=== Section Start ===
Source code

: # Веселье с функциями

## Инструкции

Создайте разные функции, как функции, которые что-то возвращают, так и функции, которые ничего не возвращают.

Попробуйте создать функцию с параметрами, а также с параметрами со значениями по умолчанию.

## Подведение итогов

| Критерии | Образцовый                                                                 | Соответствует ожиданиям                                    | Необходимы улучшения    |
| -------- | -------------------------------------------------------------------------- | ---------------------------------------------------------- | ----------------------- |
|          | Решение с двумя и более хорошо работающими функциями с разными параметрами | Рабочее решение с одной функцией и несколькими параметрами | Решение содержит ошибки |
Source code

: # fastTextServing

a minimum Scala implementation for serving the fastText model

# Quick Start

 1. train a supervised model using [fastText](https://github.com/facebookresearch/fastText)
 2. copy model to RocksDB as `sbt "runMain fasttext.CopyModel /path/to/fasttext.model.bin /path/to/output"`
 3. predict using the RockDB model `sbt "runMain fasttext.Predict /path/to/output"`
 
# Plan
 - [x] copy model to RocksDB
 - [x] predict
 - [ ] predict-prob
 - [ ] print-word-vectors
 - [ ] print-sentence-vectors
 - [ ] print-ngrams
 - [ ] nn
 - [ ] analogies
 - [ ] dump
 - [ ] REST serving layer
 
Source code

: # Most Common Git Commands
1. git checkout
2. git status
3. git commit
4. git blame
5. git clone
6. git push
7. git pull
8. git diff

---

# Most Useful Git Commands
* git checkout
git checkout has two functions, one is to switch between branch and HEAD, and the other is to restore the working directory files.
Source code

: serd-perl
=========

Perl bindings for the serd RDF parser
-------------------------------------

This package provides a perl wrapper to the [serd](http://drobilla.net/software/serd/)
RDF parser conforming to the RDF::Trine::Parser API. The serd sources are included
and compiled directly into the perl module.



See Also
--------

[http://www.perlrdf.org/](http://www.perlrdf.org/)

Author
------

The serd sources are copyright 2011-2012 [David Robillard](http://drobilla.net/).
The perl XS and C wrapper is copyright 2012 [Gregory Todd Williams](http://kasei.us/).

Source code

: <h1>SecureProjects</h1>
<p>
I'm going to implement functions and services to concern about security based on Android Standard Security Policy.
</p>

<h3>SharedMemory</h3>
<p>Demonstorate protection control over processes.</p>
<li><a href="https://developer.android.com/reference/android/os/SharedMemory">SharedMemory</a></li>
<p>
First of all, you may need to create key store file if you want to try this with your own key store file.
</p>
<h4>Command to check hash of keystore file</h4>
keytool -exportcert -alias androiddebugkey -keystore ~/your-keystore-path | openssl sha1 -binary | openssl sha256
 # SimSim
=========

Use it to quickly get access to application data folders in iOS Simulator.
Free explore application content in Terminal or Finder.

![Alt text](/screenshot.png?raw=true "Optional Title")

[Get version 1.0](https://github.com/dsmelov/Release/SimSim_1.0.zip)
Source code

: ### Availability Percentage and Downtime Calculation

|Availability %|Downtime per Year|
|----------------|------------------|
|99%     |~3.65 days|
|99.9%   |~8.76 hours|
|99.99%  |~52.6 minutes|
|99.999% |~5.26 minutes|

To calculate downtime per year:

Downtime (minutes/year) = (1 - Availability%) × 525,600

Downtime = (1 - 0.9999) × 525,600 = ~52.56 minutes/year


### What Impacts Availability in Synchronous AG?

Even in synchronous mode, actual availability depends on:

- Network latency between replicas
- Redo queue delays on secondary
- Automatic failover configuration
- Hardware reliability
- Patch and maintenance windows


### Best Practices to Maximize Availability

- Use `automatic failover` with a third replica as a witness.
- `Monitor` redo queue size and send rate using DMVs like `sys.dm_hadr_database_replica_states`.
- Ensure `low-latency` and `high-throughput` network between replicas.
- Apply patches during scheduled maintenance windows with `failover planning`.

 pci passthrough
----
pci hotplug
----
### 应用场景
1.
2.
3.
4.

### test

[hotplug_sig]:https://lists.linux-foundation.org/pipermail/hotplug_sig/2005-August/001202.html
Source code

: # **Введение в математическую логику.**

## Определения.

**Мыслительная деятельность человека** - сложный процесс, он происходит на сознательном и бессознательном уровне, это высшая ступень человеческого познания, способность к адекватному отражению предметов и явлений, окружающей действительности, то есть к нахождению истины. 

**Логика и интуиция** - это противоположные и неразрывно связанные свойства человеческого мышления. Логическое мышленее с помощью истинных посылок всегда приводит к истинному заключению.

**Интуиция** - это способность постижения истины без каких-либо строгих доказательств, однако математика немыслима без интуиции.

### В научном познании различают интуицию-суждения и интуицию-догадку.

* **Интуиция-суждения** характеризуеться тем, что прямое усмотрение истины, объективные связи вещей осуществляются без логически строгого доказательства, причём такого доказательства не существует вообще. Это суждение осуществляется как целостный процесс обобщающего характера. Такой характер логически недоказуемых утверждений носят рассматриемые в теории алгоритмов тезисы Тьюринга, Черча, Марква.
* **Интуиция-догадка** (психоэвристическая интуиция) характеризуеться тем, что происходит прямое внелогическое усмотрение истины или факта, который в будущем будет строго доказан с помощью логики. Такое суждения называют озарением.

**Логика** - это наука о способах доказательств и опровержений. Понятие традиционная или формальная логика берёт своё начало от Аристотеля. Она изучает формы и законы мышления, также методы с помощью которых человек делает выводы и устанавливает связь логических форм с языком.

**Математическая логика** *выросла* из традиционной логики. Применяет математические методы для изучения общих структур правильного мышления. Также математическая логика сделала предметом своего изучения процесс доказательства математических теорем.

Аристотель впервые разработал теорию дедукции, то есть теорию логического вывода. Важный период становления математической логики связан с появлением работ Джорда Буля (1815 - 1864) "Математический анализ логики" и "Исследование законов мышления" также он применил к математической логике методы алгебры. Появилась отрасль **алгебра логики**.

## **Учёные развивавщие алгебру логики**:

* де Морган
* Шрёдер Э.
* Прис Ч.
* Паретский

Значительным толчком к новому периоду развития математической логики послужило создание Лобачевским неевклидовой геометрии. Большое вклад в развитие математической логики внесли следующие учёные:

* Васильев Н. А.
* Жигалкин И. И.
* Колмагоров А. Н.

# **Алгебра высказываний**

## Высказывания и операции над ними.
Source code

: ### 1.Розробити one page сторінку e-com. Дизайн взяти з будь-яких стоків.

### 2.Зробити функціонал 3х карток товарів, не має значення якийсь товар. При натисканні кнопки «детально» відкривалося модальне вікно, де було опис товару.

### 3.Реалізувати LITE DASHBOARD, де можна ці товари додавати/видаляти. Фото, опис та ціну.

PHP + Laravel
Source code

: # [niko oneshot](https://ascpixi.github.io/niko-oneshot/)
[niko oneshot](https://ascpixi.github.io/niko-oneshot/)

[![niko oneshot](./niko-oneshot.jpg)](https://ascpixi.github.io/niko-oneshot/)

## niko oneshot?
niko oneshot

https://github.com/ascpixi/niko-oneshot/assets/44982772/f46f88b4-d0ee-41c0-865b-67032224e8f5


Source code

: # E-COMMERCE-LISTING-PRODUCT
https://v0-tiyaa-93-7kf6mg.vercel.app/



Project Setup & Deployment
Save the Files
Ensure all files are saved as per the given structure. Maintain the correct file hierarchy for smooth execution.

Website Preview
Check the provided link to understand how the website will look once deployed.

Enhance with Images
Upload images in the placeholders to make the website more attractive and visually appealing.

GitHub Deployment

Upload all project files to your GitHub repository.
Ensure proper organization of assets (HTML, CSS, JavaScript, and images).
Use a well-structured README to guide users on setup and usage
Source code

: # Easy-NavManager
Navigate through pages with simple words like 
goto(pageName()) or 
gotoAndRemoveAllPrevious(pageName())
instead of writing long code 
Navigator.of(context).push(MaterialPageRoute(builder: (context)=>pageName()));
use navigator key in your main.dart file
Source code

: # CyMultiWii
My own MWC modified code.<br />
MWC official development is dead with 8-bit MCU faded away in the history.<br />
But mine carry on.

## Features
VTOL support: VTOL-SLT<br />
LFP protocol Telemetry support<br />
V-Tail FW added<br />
=== Section End ===
Starting at the line above that contains "### What Impacts", repeat each line exactly up to and including the line that contains "к нахождению истины.", and stop there.

[Result of this task]
### What Impacts Availability in Synchronous AG?

Even in synchronous mode, actual availability depends on:

- Network latency between replicas
- Redo queue delays on secondary
- Automatic failover configuration
- Hardware reliability
- Patch and maintenance windows


### Best Practices to Maximize Availability

- Use `automatic failover` with a third replica as a witness.
- `Monitor` redo queue size and send rate using DMVs like `sys.dm_hadr_database_replica_states`.
- Ensure `low-latency` and `high-throughput` network between replicas.
- Apply patches during scheduled maintenance windows with `failover planning`.

 pci passthrough
----
pci hotplug
----
### 应用场景
1.
2.
3.
4.

### test

[hotplug_sig]:https://lists.linux-foundation.org/pipermail/hotplug_sig/2005-August/001202.html
Source code

: # **Введение в математическую логику.**

## Определения.

**Мыслительная деятельность человека** - сложный процесс, он происходит на сознательном и бессознательном уровне, это высшая ступень человеческого познания, способность к адекватному отражению предметов и явлений, окружающей действительности, то есть к нахождению истины. 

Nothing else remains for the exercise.